Data Format Versioning

This is an old, old problem with a lot of varied solutions we should outline and weigh.

Here's the problem. You build a data structure for communication between two points (either two programs in a messaging system or the same program at two points in time -- e.g. a "save" file format).

Now how do you ensure that as those programs change over time that the messages can still be read? Let's take a worst-case scenario. Say you have a binary format and that in version 1.0 your first field is 32 bits. In version 2.0 that field is now 64 bits. The problem is that version 2.0 programs will try to read not only the first field, but part of the second field...chaos ensues.

So, here are some solutions to this problem that I've seen. They should be patternized by some kind soul with more time to work on this than I -- also many more should be added.

1. Version Numbers -- include a "version number" as the first field of the structure. Programs know immediately what they're dealing with and whether or not they can handle it.

2. "Self-describing" data. If your data is "key-value" or XML then your programs can more easily tolerate certain types of changes to the data structure since position does not matter (as much...)

3. "For expansion" or "unused" fields. In positional (binary) forms you keep some space for future expansion which older programs ignore and newer programs can use.

4. Almost a version number, but not quite.
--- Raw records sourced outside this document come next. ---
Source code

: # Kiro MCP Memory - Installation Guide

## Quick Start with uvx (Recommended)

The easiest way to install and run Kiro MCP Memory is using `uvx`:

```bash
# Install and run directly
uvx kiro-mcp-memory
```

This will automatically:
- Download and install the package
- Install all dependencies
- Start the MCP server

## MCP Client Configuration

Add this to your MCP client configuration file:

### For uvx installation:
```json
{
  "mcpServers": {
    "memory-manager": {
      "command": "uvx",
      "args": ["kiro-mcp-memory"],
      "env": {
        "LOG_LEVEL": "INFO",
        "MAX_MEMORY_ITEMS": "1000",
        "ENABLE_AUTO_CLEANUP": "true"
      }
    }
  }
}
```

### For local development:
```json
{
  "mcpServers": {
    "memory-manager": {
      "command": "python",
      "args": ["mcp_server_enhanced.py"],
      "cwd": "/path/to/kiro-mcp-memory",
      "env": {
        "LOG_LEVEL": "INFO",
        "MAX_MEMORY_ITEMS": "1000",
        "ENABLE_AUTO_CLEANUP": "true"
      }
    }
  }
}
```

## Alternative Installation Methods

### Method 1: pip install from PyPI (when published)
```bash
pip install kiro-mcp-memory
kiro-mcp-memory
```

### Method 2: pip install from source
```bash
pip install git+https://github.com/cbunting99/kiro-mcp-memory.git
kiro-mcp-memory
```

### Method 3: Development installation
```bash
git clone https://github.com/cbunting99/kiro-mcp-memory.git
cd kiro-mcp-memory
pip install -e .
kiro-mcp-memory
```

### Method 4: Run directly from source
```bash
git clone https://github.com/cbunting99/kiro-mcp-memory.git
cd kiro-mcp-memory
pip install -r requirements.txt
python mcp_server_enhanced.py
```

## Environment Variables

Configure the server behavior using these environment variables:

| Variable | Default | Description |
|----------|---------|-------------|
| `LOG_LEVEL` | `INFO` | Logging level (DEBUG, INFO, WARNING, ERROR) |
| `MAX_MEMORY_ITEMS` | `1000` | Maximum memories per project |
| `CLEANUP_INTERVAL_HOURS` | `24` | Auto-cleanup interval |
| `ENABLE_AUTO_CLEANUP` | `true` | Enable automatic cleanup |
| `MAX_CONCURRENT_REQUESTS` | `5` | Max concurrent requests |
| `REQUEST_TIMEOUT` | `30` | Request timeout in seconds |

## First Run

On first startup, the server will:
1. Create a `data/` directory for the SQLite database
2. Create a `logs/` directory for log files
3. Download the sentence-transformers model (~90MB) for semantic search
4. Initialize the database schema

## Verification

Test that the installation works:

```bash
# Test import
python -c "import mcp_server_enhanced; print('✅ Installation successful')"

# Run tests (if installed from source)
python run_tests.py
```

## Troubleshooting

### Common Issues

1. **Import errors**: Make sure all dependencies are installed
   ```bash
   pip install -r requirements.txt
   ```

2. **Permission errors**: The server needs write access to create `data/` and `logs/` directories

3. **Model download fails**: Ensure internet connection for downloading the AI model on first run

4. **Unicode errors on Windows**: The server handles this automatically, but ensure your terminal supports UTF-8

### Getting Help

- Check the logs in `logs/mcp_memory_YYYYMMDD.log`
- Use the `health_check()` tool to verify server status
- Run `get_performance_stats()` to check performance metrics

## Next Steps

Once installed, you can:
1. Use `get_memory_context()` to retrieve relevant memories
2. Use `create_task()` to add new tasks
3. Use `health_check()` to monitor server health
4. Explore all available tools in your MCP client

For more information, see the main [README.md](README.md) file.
Newer Windows APIs use structures like this...

 struct Foosenblat {
  DWORD cbStructSize;
  int nInteresting;
  char szInteresting[20];
 };

The cbStructSize is supposed to be filled in with sizeof(Foosenblat), thus enabling the callee to differentiate between calls using the old struct Foosenblat, from calls using the new, improved struct FoosenblatEx.

5. ASF uses something like this:

 struct object {
  INT64 size;
  GUID guid;
  BYTE data[size];
 };

The format of the data section depends on the GUID. If you change the format of the data, use a different GUID. The size is included so that clients who don't recognise the GUID can skip past the data.
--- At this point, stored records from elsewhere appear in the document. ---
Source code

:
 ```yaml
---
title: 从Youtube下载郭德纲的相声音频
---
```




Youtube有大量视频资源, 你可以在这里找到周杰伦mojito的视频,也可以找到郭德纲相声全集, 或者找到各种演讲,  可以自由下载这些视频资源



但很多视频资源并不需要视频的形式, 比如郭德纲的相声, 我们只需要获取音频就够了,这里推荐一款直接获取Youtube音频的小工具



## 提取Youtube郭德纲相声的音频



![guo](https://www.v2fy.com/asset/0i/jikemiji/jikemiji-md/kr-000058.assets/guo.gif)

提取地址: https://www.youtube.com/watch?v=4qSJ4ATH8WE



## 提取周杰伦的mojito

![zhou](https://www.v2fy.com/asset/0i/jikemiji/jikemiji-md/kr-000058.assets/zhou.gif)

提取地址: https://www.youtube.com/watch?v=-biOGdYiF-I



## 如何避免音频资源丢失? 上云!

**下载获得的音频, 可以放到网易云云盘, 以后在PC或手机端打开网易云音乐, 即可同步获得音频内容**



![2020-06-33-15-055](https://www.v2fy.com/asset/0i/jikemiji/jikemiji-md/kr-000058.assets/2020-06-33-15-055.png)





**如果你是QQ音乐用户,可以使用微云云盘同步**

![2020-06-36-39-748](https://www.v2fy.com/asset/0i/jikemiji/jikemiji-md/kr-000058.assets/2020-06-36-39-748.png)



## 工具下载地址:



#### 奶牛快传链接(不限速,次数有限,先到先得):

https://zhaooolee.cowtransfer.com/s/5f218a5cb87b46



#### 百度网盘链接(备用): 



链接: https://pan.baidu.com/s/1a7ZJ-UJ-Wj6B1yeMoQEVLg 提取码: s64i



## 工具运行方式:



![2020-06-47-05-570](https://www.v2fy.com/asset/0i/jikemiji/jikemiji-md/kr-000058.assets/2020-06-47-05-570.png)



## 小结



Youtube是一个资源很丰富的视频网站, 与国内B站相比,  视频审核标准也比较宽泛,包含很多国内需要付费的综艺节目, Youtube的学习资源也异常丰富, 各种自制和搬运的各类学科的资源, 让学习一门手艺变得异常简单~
Contributors: KyleBrown, RogerLipscombe (last edit May 6, 2002)

Having run into this problem (like who hasn't) myself, I found that the first version change is the most fragile. We had to determine what set of conditions was true only in the first version and parse for those conditions first, then parse for the next condition set. By version three we were much smarter about telling the application what version of the data it was dealing with, but we were forced to drag legacy parsing around for another seven versions. Even after we officially obsoleted the first two versions, our paranoia led us to keep the legacy parser as a manual option.

Subsequent products, of course, included versioning data out of the gate.